* _RECORDS SHOWN_
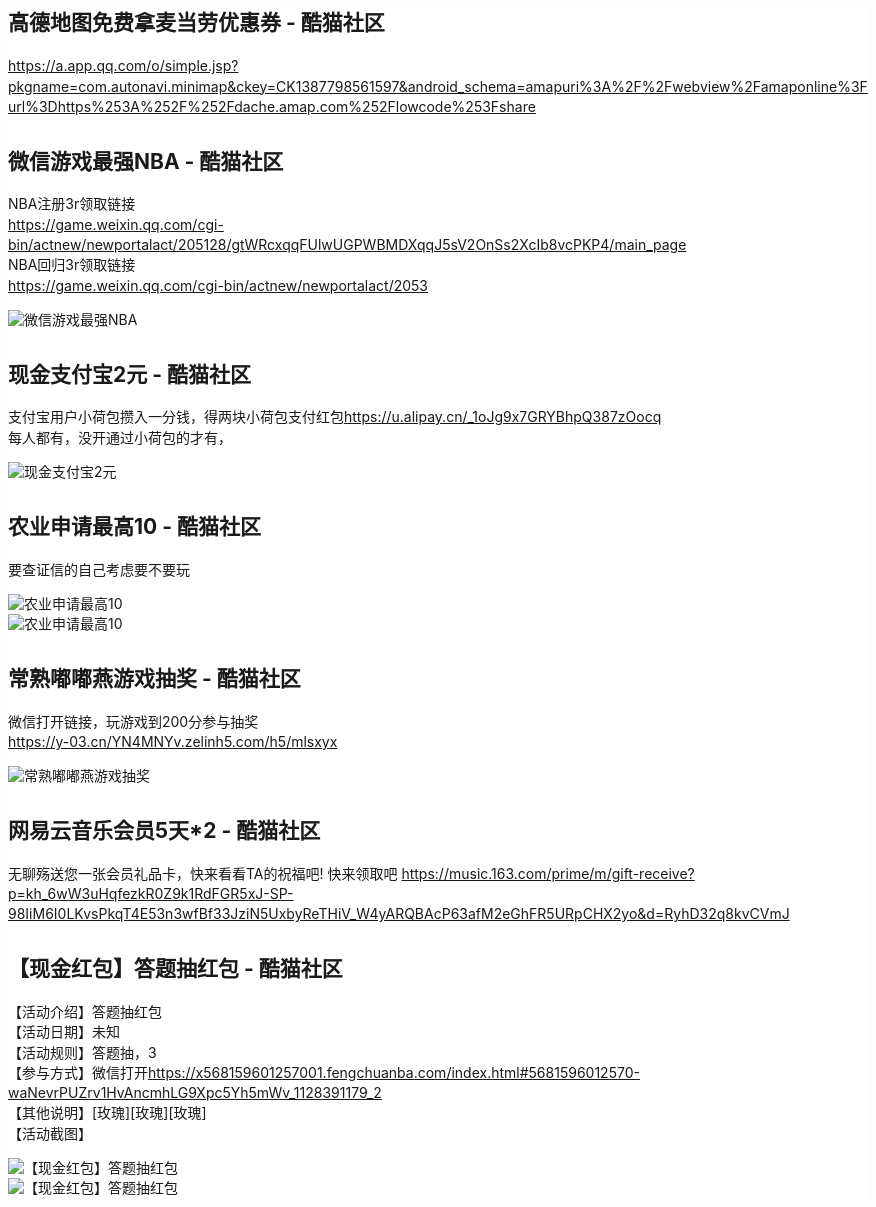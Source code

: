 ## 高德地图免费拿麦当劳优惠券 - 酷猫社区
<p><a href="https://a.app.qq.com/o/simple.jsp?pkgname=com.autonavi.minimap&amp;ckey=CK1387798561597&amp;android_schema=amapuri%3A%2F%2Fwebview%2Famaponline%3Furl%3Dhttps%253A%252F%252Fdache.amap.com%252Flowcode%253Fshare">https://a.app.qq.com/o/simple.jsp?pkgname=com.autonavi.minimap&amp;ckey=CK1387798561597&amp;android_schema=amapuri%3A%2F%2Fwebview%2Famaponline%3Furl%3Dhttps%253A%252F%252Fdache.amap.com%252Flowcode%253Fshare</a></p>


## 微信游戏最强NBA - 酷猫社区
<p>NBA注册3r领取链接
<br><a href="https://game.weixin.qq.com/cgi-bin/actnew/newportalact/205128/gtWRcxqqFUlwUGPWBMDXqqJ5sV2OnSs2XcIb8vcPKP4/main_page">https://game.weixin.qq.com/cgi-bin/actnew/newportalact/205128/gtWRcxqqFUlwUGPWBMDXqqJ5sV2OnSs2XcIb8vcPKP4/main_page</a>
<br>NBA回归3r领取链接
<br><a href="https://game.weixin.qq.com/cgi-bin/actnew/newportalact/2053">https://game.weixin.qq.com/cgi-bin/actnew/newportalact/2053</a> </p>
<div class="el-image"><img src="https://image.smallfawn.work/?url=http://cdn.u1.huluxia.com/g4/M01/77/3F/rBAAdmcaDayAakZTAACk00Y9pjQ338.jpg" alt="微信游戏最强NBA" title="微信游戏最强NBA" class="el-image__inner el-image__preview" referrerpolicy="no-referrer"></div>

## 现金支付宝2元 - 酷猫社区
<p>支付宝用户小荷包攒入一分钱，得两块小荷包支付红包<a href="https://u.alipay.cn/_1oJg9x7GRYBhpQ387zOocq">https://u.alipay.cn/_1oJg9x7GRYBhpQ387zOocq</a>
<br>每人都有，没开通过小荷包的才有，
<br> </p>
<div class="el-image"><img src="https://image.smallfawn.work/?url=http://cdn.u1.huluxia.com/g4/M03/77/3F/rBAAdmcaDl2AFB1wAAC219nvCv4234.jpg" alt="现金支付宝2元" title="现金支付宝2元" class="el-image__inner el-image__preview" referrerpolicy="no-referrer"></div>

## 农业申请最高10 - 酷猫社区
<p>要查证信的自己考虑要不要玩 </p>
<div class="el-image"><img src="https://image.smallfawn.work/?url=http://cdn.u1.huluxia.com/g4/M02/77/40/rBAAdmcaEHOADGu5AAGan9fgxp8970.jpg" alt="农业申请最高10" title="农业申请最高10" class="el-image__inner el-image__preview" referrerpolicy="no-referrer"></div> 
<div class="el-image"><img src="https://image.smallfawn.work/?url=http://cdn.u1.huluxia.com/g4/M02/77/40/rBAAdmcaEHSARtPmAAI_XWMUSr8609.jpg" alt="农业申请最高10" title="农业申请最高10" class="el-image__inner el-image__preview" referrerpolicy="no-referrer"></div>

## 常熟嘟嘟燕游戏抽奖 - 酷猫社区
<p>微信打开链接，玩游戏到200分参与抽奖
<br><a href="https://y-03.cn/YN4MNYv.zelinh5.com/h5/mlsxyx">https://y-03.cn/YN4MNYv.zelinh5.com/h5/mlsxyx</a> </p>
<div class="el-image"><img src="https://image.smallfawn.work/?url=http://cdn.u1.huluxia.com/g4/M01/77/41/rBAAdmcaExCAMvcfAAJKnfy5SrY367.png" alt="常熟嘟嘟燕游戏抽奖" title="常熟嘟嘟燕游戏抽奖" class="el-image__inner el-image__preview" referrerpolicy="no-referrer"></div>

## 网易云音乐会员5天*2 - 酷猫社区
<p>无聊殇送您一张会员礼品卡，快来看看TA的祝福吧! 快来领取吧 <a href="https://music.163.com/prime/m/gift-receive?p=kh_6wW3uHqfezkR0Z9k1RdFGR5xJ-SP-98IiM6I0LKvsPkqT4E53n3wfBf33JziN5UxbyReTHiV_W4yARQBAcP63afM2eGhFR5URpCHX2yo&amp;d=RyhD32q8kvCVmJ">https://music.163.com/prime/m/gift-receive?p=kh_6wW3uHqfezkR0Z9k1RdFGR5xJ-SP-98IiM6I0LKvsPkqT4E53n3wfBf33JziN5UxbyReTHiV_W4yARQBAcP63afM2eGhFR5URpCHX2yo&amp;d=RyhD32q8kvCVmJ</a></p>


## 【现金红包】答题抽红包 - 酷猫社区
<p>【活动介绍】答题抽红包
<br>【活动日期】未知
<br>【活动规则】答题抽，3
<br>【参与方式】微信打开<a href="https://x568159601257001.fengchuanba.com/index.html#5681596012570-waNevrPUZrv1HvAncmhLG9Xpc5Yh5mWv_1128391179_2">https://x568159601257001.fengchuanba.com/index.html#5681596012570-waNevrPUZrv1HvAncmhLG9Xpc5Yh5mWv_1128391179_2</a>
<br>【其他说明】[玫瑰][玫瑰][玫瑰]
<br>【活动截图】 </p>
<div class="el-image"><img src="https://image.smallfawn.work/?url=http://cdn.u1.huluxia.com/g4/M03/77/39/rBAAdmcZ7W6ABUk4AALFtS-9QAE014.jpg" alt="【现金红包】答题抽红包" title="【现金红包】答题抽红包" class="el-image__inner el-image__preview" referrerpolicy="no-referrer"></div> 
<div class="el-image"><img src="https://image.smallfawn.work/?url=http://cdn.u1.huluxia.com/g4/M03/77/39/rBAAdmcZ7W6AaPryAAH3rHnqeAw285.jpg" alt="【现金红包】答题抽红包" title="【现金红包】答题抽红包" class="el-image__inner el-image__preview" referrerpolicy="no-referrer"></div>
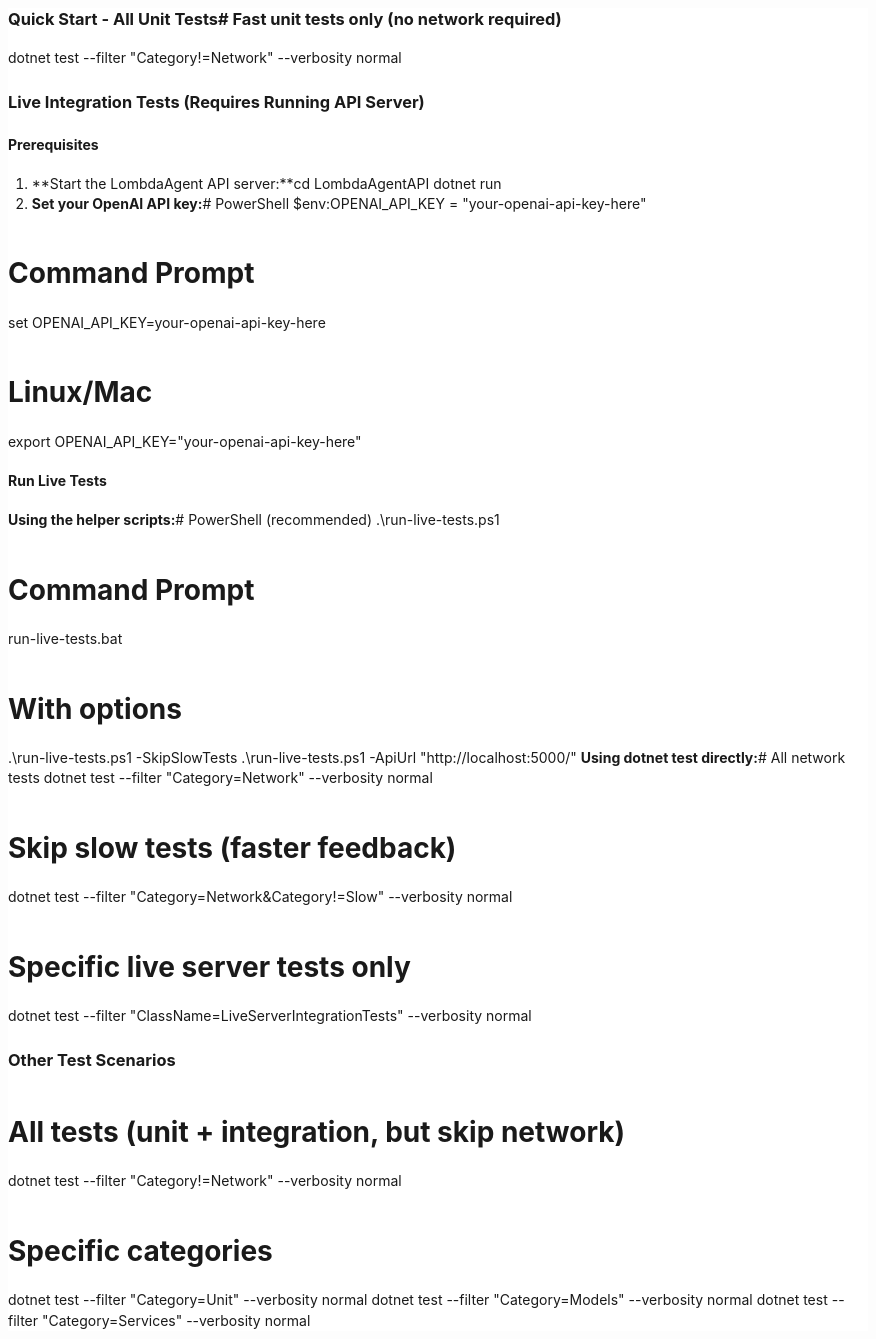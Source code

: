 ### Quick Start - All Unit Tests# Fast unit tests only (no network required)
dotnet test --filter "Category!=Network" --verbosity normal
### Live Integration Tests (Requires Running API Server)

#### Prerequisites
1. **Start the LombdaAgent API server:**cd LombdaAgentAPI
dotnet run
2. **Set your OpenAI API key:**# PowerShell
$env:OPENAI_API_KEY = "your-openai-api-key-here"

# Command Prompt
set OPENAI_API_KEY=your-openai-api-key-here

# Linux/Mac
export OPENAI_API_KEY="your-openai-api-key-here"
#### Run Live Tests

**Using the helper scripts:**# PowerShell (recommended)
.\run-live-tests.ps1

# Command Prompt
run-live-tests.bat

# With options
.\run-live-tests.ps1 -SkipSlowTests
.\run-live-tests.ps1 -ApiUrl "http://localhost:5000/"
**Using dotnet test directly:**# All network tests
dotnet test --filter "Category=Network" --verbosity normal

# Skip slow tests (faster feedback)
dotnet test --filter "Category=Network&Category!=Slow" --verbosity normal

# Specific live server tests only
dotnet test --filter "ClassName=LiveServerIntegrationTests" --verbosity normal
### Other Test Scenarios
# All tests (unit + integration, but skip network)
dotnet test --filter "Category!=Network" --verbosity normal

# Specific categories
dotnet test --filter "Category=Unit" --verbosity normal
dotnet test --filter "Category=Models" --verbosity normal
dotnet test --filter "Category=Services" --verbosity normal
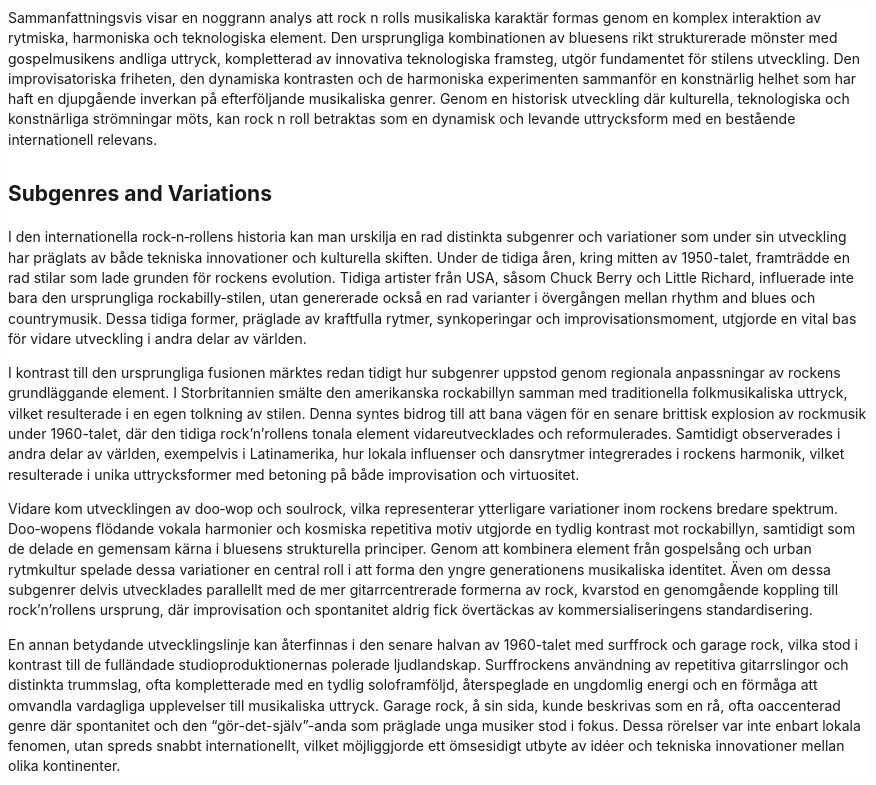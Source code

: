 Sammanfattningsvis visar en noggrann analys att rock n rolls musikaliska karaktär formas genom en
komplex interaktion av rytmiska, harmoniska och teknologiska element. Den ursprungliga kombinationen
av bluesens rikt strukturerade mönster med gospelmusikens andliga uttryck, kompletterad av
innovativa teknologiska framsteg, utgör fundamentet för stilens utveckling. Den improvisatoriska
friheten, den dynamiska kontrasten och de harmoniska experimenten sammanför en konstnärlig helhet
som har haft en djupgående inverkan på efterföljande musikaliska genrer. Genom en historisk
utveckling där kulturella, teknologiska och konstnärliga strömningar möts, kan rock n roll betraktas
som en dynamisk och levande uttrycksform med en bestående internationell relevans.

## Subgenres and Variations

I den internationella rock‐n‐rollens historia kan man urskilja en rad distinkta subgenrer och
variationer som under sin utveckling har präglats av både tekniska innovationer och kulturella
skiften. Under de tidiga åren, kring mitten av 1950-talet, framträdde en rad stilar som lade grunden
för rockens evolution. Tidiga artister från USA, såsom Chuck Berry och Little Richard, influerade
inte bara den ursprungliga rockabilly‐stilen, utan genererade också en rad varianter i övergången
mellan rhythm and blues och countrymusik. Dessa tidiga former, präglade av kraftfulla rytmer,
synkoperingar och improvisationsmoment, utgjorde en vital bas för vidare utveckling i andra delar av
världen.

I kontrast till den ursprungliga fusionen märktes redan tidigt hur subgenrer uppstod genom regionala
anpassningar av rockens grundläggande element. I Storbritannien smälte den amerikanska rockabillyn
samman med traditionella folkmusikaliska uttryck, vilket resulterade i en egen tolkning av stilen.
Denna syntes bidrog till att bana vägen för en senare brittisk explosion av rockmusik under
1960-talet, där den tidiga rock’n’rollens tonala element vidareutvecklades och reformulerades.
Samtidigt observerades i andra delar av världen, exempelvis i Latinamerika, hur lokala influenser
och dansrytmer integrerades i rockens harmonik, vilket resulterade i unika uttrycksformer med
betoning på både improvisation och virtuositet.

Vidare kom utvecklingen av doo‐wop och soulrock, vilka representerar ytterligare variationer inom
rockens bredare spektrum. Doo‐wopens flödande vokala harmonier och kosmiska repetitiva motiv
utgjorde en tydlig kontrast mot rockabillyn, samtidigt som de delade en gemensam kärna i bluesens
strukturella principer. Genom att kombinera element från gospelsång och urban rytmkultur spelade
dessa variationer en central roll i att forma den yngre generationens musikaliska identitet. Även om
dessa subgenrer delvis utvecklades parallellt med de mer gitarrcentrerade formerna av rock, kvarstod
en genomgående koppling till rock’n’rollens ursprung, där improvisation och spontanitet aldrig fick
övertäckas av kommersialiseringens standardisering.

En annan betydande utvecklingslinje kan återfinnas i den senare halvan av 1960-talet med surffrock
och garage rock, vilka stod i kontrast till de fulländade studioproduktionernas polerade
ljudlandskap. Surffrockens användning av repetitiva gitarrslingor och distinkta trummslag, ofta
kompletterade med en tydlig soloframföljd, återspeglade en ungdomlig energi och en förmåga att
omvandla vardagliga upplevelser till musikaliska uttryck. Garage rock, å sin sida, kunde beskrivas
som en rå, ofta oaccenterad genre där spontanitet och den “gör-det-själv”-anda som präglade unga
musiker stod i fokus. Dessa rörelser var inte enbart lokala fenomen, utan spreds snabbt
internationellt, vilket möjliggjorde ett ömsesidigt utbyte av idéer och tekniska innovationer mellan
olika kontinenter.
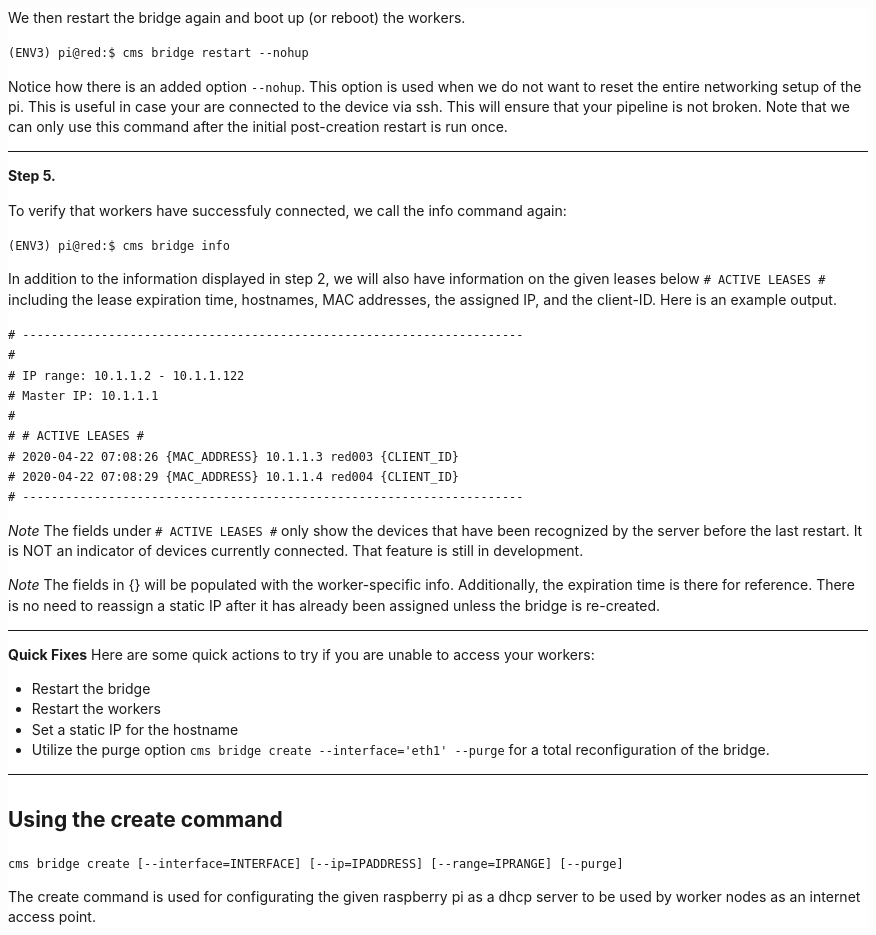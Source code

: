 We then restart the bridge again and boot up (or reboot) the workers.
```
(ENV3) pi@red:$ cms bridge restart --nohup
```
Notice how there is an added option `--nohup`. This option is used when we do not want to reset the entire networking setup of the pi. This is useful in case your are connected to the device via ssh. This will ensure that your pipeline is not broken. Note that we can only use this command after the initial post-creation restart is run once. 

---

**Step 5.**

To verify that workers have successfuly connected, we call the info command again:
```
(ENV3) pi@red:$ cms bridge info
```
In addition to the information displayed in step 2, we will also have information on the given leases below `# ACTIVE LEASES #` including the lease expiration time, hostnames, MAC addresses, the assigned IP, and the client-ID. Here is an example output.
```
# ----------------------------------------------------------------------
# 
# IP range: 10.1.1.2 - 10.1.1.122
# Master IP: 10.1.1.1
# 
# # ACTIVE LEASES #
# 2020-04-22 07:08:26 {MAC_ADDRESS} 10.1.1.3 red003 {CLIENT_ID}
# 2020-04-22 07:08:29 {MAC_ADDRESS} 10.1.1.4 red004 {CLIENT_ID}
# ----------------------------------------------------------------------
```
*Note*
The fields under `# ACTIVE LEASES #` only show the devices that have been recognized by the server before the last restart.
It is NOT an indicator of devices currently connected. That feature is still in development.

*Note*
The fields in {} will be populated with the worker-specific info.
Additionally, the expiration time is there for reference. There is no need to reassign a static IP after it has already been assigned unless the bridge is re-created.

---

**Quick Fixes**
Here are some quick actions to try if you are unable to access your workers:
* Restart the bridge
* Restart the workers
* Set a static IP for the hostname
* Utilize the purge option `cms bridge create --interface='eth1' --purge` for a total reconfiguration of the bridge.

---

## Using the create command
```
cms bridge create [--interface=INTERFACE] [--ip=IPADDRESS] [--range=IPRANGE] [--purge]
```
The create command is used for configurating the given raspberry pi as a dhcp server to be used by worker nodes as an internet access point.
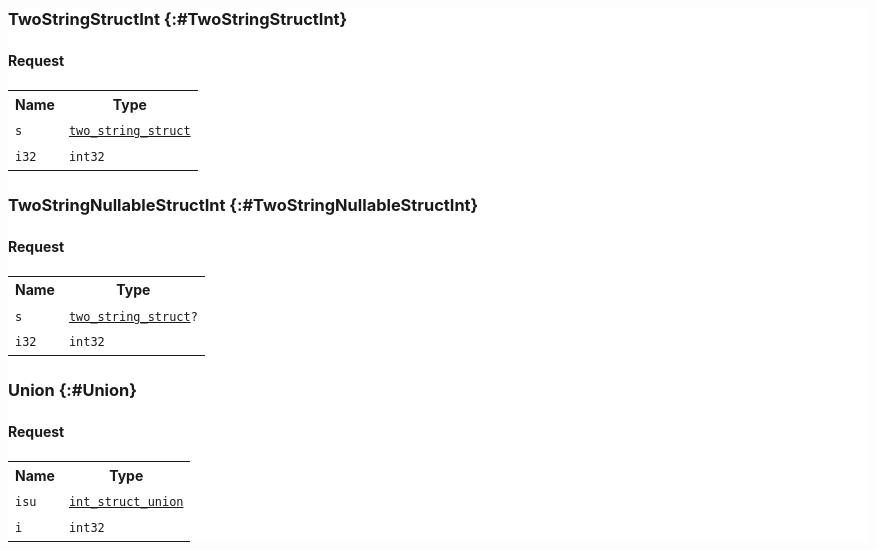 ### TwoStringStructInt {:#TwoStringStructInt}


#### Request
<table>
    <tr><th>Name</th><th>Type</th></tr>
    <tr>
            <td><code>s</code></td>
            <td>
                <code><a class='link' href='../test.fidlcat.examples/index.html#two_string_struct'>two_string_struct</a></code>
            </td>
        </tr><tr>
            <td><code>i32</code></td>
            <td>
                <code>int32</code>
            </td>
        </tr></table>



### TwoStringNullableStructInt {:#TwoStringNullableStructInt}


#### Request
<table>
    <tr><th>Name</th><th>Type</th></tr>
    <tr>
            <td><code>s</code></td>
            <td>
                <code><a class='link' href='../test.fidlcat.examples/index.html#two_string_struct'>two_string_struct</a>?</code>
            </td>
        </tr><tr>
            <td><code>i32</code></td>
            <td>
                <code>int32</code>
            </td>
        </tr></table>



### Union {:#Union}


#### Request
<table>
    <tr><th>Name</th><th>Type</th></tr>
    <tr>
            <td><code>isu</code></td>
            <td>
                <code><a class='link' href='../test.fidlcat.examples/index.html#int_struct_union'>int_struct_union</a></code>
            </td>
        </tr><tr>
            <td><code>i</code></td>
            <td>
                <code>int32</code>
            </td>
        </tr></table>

* _AIM OF THE EXERCISE_
Where does the string "normal" occur in the listing above? Return every line that contains it.

* _ANSWER TO THE EXERCISE_
dotnet test --filter "Category!=Network" --verbosity normal
dotnet test --filter "Category=Network" --verbosity normal
dotnet test --filter "Category=Network&Category!=Slow" --verbosity normal
dotnet test --filter "ClassName=LiveServerIntegrationTests" --verbosity normal
dotnet test --filter "Category!=Network" --verbosity normal
dotnet test --filter "Category=Unit" --verbosity normal
dotnet test --filter "Category=Models" --verbosity normal
dotnet test --filter "Category=Services" --verbosity normal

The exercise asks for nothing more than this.